Entries supplied:
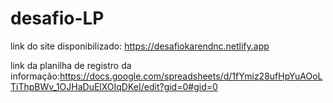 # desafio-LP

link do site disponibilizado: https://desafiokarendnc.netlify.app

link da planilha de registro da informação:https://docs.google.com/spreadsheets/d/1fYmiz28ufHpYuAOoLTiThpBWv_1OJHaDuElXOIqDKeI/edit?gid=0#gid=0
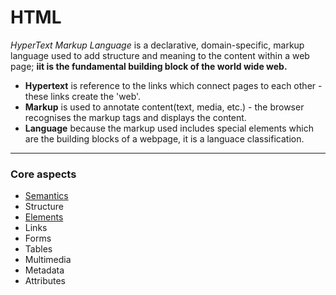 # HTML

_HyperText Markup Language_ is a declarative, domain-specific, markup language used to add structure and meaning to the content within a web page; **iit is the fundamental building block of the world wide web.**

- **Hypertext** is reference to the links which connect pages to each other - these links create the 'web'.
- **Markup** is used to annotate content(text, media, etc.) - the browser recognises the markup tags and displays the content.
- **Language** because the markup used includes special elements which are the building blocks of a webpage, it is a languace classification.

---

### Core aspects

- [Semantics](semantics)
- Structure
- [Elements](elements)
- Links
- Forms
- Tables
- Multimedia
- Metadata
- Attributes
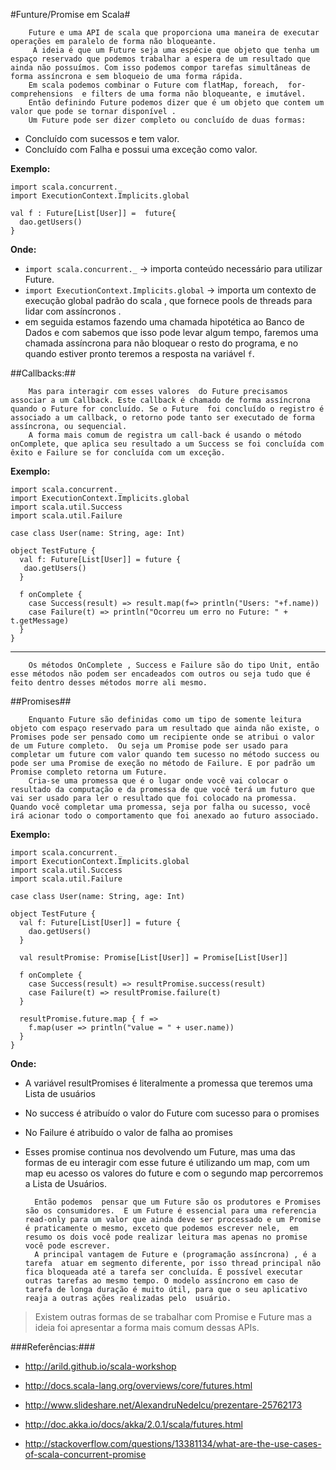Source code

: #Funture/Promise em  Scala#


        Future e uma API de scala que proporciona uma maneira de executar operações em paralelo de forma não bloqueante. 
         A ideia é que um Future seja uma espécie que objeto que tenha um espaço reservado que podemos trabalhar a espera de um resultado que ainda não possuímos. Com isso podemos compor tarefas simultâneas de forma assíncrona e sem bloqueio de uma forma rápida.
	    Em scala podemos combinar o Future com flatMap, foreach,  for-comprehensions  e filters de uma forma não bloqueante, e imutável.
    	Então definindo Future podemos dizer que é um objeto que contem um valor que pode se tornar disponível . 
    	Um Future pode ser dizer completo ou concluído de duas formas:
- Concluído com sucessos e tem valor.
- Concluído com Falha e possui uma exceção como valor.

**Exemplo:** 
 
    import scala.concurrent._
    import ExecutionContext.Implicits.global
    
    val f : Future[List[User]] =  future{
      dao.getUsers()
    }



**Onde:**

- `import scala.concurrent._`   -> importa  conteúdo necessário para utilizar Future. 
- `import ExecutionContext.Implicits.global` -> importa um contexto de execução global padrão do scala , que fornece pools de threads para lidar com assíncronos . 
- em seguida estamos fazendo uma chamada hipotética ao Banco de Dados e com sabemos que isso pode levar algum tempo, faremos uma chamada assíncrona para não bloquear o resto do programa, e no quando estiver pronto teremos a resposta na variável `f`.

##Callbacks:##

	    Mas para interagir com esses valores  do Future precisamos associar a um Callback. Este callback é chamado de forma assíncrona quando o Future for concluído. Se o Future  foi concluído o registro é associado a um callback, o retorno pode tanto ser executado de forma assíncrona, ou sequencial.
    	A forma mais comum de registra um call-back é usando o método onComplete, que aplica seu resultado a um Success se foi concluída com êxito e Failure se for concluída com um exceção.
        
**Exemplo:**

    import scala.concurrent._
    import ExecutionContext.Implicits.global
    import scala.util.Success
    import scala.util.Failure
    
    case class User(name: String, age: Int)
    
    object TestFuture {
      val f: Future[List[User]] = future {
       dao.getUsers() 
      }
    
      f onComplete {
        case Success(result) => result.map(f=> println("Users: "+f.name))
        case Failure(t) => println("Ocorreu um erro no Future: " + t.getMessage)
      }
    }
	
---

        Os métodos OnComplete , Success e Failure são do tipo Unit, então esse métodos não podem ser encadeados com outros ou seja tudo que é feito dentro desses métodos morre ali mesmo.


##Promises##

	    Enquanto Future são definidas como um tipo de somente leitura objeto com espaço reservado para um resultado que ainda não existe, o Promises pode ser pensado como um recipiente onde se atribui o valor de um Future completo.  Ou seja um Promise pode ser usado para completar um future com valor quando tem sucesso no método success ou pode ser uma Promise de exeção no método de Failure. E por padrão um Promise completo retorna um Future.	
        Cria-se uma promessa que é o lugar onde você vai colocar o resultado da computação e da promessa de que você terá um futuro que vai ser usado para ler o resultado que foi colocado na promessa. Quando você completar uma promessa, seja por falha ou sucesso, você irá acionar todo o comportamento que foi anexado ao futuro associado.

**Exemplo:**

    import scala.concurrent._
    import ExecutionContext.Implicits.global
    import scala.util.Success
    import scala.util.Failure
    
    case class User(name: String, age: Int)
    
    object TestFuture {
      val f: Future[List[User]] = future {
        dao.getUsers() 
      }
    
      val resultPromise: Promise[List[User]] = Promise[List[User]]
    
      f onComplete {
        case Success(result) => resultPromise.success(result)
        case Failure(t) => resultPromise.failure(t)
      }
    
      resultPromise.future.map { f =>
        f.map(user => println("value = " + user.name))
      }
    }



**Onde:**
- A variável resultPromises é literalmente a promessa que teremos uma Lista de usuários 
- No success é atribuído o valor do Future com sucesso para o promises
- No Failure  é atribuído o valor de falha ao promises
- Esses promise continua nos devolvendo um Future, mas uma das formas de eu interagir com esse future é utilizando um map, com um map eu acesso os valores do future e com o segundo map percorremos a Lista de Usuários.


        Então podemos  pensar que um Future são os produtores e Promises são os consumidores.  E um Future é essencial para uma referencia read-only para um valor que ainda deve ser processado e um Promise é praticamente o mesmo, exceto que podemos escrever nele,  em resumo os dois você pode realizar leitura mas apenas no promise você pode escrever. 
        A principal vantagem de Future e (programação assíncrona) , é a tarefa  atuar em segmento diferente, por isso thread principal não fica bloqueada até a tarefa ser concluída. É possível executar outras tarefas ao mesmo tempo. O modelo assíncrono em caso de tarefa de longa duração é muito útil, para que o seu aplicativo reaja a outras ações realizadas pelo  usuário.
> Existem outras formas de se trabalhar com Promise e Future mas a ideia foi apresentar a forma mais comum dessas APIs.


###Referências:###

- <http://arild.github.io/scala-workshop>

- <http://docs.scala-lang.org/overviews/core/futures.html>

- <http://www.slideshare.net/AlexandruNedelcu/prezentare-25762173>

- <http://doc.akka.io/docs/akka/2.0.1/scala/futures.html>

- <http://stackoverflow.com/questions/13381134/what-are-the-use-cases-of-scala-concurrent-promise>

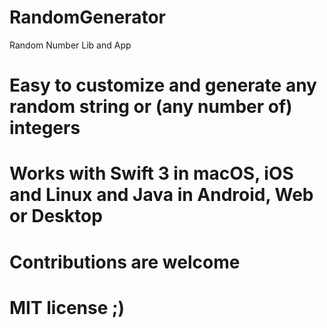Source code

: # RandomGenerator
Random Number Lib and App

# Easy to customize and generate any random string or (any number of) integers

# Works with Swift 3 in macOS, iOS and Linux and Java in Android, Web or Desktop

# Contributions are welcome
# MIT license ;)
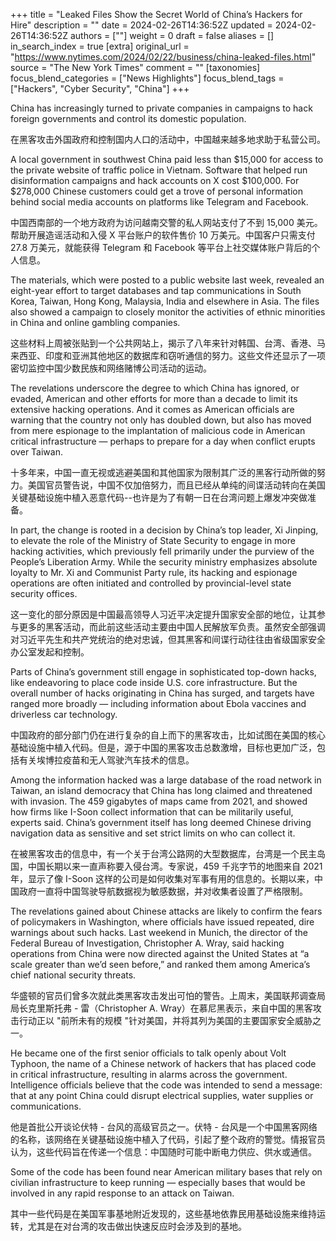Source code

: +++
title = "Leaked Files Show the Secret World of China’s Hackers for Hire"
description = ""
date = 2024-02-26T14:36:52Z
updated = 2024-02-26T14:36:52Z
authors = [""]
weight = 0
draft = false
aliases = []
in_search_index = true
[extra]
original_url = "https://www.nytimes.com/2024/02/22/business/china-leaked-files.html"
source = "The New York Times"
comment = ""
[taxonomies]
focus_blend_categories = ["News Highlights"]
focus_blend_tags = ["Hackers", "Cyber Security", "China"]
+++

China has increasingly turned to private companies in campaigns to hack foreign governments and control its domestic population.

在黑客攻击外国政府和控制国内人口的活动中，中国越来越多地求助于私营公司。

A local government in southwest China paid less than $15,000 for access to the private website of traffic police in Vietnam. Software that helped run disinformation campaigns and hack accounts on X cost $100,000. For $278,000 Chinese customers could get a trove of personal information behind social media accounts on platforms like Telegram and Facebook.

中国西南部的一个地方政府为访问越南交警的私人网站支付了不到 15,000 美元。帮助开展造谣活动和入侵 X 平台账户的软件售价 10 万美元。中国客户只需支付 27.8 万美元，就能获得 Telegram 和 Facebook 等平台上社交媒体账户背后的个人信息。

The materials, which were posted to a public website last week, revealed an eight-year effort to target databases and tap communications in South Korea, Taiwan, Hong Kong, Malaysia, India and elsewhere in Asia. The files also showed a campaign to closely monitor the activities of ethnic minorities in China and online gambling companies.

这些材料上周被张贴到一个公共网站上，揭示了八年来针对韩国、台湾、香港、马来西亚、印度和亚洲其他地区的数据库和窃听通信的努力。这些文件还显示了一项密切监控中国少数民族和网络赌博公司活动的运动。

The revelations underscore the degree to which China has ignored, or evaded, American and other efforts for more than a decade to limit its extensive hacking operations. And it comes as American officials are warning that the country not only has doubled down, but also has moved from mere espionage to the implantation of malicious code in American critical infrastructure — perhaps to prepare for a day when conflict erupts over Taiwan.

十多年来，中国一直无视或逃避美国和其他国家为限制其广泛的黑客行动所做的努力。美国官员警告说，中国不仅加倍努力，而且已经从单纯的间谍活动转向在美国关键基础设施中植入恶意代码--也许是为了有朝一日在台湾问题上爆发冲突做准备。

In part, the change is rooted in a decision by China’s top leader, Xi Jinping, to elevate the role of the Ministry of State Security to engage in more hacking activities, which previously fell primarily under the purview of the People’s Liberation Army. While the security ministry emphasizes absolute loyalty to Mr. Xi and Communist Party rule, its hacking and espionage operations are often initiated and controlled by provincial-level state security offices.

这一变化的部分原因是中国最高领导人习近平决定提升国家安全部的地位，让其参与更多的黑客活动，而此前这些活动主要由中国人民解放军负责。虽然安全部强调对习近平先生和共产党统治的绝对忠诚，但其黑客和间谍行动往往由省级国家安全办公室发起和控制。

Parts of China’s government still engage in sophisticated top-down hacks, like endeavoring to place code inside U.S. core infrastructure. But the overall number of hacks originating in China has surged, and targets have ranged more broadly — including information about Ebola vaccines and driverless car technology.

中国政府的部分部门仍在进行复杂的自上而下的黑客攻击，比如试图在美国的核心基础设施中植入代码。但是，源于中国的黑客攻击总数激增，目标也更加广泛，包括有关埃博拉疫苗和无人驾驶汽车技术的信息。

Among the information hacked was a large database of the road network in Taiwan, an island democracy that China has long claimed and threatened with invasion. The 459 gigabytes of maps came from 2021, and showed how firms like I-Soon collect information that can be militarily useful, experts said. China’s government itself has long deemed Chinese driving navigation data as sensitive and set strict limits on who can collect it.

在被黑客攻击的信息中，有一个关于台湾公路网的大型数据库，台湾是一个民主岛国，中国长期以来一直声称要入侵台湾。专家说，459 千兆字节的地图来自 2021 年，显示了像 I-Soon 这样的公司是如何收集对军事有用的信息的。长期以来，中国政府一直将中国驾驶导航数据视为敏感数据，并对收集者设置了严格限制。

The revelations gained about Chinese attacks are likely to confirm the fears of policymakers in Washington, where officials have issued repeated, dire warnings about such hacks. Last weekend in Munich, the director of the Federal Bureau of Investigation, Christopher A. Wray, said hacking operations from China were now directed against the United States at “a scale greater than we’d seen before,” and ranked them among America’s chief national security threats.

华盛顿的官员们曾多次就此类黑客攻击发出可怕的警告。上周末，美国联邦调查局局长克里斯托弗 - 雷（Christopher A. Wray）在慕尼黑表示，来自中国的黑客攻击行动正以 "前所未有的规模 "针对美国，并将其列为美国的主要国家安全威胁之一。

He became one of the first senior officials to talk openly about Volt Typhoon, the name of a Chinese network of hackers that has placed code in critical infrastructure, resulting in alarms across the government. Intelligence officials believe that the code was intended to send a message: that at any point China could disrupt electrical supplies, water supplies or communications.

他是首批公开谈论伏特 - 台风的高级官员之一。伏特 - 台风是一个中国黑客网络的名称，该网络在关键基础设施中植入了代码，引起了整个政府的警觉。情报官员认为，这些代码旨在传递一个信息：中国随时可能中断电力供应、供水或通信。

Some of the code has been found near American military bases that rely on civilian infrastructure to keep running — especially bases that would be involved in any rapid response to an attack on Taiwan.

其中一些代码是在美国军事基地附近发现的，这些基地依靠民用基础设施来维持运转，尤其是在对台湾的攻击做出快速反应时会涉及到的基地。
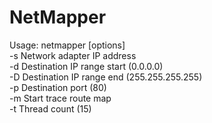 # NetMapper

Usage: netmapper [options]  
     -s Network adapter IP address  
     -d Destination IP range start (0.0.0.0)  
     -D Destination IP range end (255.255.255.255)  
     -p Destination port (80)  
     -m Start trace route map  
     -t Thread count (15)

Try it: Here the job is to set down exactly the lines of the material above that fall between the one with "##Promises##" and the one with "- No Failure", inclusive, and nothing beyond them.

Response:
##Promises##

	    Enquanto Future são definidas como um tipo de somente leitura objeto com espaço reservado para um resultado que ainda não existe, o Promises pode ser pensado como um recipiente onde se atribui o valor de um Future completo.  Ou seja um Promise pode ser usado para completar um future com valor quando tem sucesso no método success ou pode ser uma Promise de exeção no método de Failure. E por padrão um Promise completo retorna um Future.	
        Cria-se uma promessa que é o lugar onde você vai colocar o resultado da computação e da promessa de que você terá um futuro que vai ser usado para ler o resultado que foi colocado na promessa. Quando você completar uma promessa, seja por falha ou sucesso, você irá acionar todo o comportamento que foi anexado ao futuro associado.

**Exemplo:**

    import scala.concurrent._
    import ExecutionContext.Implicits.global
    import scala.util.Success
    import scala.util.Failure
    
    case class User(name: String, age: Int)
    
    object TestFuture {
      val f: Future[List[User]] = future {
        dao.getUsers() 
      }
    
      val resultPromise: Promise[List[User]] = Promise[List[User]]
    
      f onComplete {
        case Success(result) => resultPromise.success(result)
        case Failure(t) => resultPromise.failure(t)
      }
    
      resultPromise.future.map { f =>
        f.map(user => println("value = " + user.name))
      }
    }



**Onde:**
- A variável resultPromises é literalmente a promessa que teremos uma Lista de usuários 
- No success é atribuído o valor do Future com sucesso para o promises
- No Failure  é atribuído o valor de falha ao promises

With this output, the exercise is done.